The pipeline: Square Webhook → DisputeHandler → Guardrails (hai-guardrails + REAA chain) → Mistral draft → Budget check → PIIScan/Toxicity → ApprovalWorkflow (Slack) → Square submitEvidence
 
## Packages used
 
| Package | Version | Purpose |
|---|---|---|
| @reaatech/guardrail-chain | 0.1.0 | Core guardrail chain framework |
| @reaatech/guardrail-chain-guardrails | 0.1.0 | Built-in PII, injection, toxicity guardrails |
| @reaatech/tool-use-firewall-approvals | 0.1.0 | Human-in-the-loop approval workflow (Slack) |
| @reaatech/llm-cost-telemetry | 0.1.0 | Cost span types, utilities, config loaders |
| @reaatech/agent-budget-engine | 0.1.0 | Budget enforcement with per-scope state machine |
| @mistralai/mistralai | 2.2.5 | Mistral AI SDK |
| square | 44.1.0 | Square SDK |
| @presidio-dev/hai-guardrails | 1.12.0 | Injection, PII, secret detection guards |
| langfuse | 3.38.20 | LLM observability |
| zod | 4.4.3 | Runtime schema validation |
 
## Environment Variables
 
| Variable | Description |
|---|---|
| MISTRAL_API_KEY | Mistral AI API key |
| SQUARE_ACCESS_TOKEN | Square OAuth access token |
| SQUARE_LOCATION_ID | Square location ID |
| SQUARE_WEBHOOK_SIGNATURE_KEY | Square webhook signature verification key |
| SLACK_WEBHOOK_URL | Slack incoming webhook for approval notifications |
| APPROVAL_API_KEY | Bearer token for the approvals API |
| MONTHLY_BUDGET_USD | Monthly budget cap for LLM spend |
| LANGFUSE_PUBLIC_KEY / LANGFUSE_SECRET_KEY / LANGFUSE_HOST | Langfuse observability credentials |
 
## API Endpoints
 
- POST /api/webhook/square — Square dispute event webhook (verified via HMAC-SHA256)

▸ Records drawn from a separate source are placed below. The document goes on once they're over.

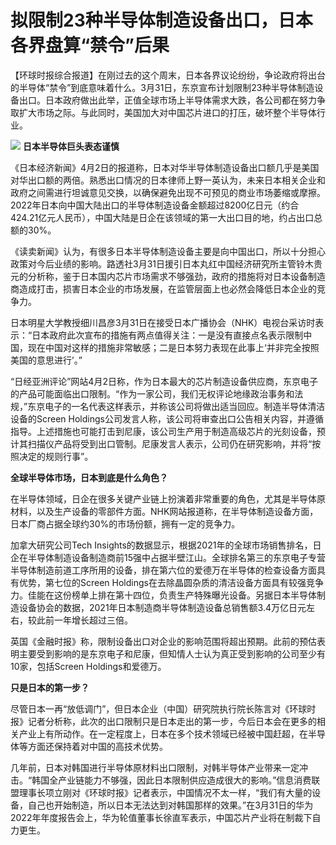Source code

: # 拟限制23种半导体制造设备出口，日本各界盘算“禁令”后果

【环球时报综合报道】在刚过去的这个周末，日本各界议论纷纷，争论政府将出台的半导体“禁令”到底意味着什么。3月31日，东京宣布计划限制23种半导体制造设备出口。日本政府做出此举，正值全球市场上半导体需求大跌，各公司都在努力争取扩大市场之际。与此同时，美国加大对中国芯片进口的打压，破坏整个半导体行业。

![](https://inews.gtimg.com/news_bt/OevpC_KatxqPzGr9ABGQTL3rjXyV6KzdRZyGSfVsrVPUIAA/1000)
**日本半导体巨头表态谨慎**

《日本经济新闻》4月2日的报道称，日本对华半导体制造设备出口额几乎是美国对华出口额的两倍。熟悉出口情况的日本律师上野一英认为，未来日本相关企业和政府之间需进行坦诚意见交换，以确保避免出现不可预见的商业市场萎缩或摩擦。2022年日本向中国大陆出口的半导体制造设备金额超过8200亿日元（约合424.21亿元人民币），中国大陆是日企在该领域的第一大出口目的地，约占出口总额的30%。

《读卖新闻》认为，有很多日本半导体制造设备主要是向中国出口，所以十分担心政策对今后业绩的影响。路透社3月31日援引日本丸红中国经济研究所主管铃木贵元的分析称，鉴于日本国内芯片市场需求不够强劲，政府的措施将对日本设备制造商造成打击，损害日本企业的市场发展，在监管层面上也必然会降低日本企业的竞争力。

日本明星大学教授细川昌彦3月31日在接受日本广播协会（NHK）电视台采访时表示：“日本政府此次宣布的措施有两点值得关注：一是没有直接点名表示限制中国，现在中国对这样的措施非常敏感；二是日本努力表现在此事上‘并非完全按照美国的意思进行’。”

“日经亚洲评论”网站4月2日称，作为日本最大的芯片制造设备供应商，东京电子的产品可能面临出口限制。“作为一家公司，我们无权评论地缘政治事务和法规，”东京电子的一名代表这样表示，并称该公司将做出适当回应。制造半导体清洁设备的Screen
Holdings公司发言人称，该公司将审查出口公告相关内容，并遵循指导。上述措施也可能打击到尼康，该公司生产用于制造高级芯片的光刻设备，预计其扫描仪产品将受到出口管制。尼康发言人表示，公司仍在研究影响，并将“按照决定的规则行事”。

**全球半导体市场，日本到底是什么角色？**

在半导体领域，日企在很多关键产业链上扮演着非常重要的角色，尤其是半导体原材料，以及生产设备的零部件方面。NHK网站报道称，在半导体制造设备方面，日本厂商占据全球约30%的市场份额，拥有一定的竞争力。

加拿大研究公司Tech
Insights的数据显示，根据2021年的全球市场销售排名，日企在半导体制造设备制造商前15强中占据半壁江山。全球排名第三的东京电子专营半导体制造前道工序所用的设备，排在第六位的爱德万在半导体的检查设备方面具有优势，第七位的Screen
Holdings在去除晶圆杂质的清洁设备方面具有较强竞争力。佳能在这份榜单上排在第十四位，负责生产特殊曝光设备。另据日本半导体制造设备协会的数据，2021年日本制造商半导体制造设备总销售额3.4万亿日元左右，较此前一年增长超过三倍。

英国《金融时报》称，限制设备出口对企业的影响范围将超出预期。此前的预估表明主要受到影响的是东京电子和尼康，但知情人士认为真正受到影响的公司至少有10家，包括Screen
Holdings和爱德万。

**只是日本的第一步？**

尽管日本一再“放低调门”，但日本企业（中国）研究院执行院长陈言对《环球时报》记者分析称，此次的出口限制只是日本走出的第一步，今后日本会在更多的相关产业上有所动作。在一定程度上，日本在多个技术领域已经被中国赶超，在半导体等方面还保持着对中国的高技术优势。

几年前，日本对韩国进行半导体原材料出口限制，对韩半导体产业带来一定冲击。“韩国全产业链能力不够强，因此日本限制供应造成很大的影响。”信息消费联盟理事长项立刚对《环球时报》记者表示，中国情况不太一样，“我们有大量的设备，自己也开始制造，所以日本无法达到对韩国那样的效果。”在3月31日的华为2022年年度报告会上，华为轮值董事长徐直军表示，中国芯片产业将在制裁下自力更生。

- GET /api/disputes — List all disputes from Square
- POST /api/disputes — Trigger AI draft for a dispute by { disputeId }
- GET /api/disputes/[id] — Get single dispute detail
- GET /api/approvals — List pending approval requests
- POST /api/approvals — Approve or deny a draft submission by { approvalId, action: "approve" \| "deny" }
- GET /api/approvals/[id] — Get single approval status
 
## Getting Started
 
1. Copy .env.example to .env and fill in credentials
2. pnpm install
3. pnpm dev
4. POST to /api/webhook/square with valid Square payload, or POST to /api/disputes with { disputeId }
 
## Guardrail Chain
 
Two guardrail layers: (1) GuardrailsEngine from @presidio-dev/hai-guardrails pre-screens input for prompt injection, PII, and secrets. (2) GuardrailChain from @reaatech/guardrail-chain runs PIIRedaction (mask) + PromptInjection on input, PIIScan + ToxicityFilter on output.
 
## Approval Workflow
 
Submitted dispute evidence requires admin approval. SlackApprover posts to the configured Slack webhook. ApprovalWorkflow enforces a 5-minute timeout. Admin can approve/deny via the /api/approvals endpoint.
 
## Budget & Observability
 
BudgetController tracks spend per scope (Active → Warned → Degraded → Stopped). Mandatory pre-flight check runs before each Mistral call. After each call, spend is recorded. Cost spans are created via @reaatech/llm-cost-telemetry and traced through Langfuse.
 
## Testing
 
pnpm test runs the vitest suite. 90+ tests cover 100% of runtime code across services, lib, adapters, and route handlers. Externals are mocked via vi.mock and MSW.